BCAS was set up as a cell in the Directorate General of Civil Aviation in 1978 after the hijacking of an Indian Airlines flight in September, 1976. The security wing was then reorganised into an independent department in 1987 under the civil aviation ministry after the Kanishka tragedy in June 1985. BCAS is responsible for laying down standards and measures in respect of security of all commercial flights at all airports in the country.

Meanwhile, the civil aviation ministry has initiated the process of formulating a legislation for the proposed civil aviation security force. The law will be on the lines of the Railway Protection Force Act and will require a nod for Parliament.

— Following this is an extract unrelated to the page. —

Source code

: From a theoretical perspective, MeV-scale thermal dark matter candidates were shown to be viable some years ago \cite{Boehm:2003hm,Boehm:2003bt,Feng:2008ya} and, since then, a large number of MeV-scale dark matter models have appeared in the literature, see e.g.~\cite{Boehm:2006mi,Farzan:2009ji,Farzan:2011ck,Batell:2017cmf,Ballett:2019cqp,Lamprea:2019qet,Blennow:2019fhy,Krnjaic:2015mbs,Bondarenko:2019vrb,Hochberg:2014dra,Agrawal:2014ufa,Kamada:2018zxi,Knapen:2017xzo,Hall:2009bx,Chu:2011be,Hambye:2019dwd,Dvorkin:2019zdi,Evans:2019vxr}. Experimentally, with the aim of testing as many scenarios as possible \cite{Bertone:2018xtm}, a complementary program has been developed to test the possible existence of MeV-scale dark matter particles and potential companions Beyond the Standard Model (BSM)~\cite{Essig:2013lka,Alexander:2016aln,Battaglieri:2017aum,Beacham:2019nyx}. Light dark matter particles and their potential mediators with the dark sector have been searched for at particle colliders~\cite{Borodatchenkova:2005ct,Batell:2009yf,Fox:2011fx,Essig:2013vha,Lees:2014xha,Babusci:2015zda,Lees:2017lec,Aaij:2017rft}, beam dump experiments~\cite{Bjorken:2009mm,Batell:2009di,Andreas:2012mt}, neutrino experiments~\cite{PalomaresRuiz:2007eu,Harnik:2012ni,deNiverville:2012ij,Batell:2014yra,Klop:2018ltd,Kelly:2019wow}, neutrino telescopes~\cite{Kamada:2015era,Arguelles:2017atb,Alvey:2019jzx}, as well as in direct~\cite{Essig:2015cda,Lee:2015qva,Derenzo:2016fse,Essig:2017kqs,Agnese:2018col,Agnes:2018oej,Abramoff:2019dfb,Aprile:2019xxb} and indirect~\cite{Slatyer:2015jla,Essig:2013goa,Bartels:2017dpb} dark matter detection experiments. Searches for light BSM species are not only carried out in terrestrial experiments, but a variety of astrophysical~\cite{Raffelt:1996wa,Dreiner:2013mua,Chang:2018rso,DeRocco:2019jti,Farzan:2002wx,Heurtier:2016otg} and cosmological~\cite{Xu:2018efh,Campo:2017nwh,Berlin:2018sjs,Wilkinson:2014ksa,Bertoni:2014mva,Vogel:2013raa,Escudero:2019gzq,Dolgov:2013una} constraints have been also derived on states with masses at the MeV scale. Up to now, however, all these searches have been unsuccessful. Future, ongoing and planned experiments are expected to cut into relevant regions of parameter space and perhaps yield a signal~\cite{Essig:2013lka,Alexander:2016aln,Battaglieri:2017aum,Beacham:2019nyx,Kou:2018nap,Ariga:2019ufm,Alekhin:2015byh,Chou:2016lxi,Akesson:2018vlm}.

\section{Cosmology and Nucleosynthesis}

“The law ministry has asked us to prepare an act for the proposed civil aviation force. We have asked KN Chaturvedi, former secretary in the legislative department, to guide us on the same,” said a civil aviation ministry official.

The proposed civil aviation force will replace the Central Industrial Security Force (CISF) at all the airports in the country. Unlike the CISF that reports to the home ministry, the proposed force will report to BCAS.
The CISF was chosen for managing airport security after an Indian Airlines flight, IC-814, was hijacked in 1999. The CISF manages security at 59 airports across the country, deploying its nearly 21,000 personnel.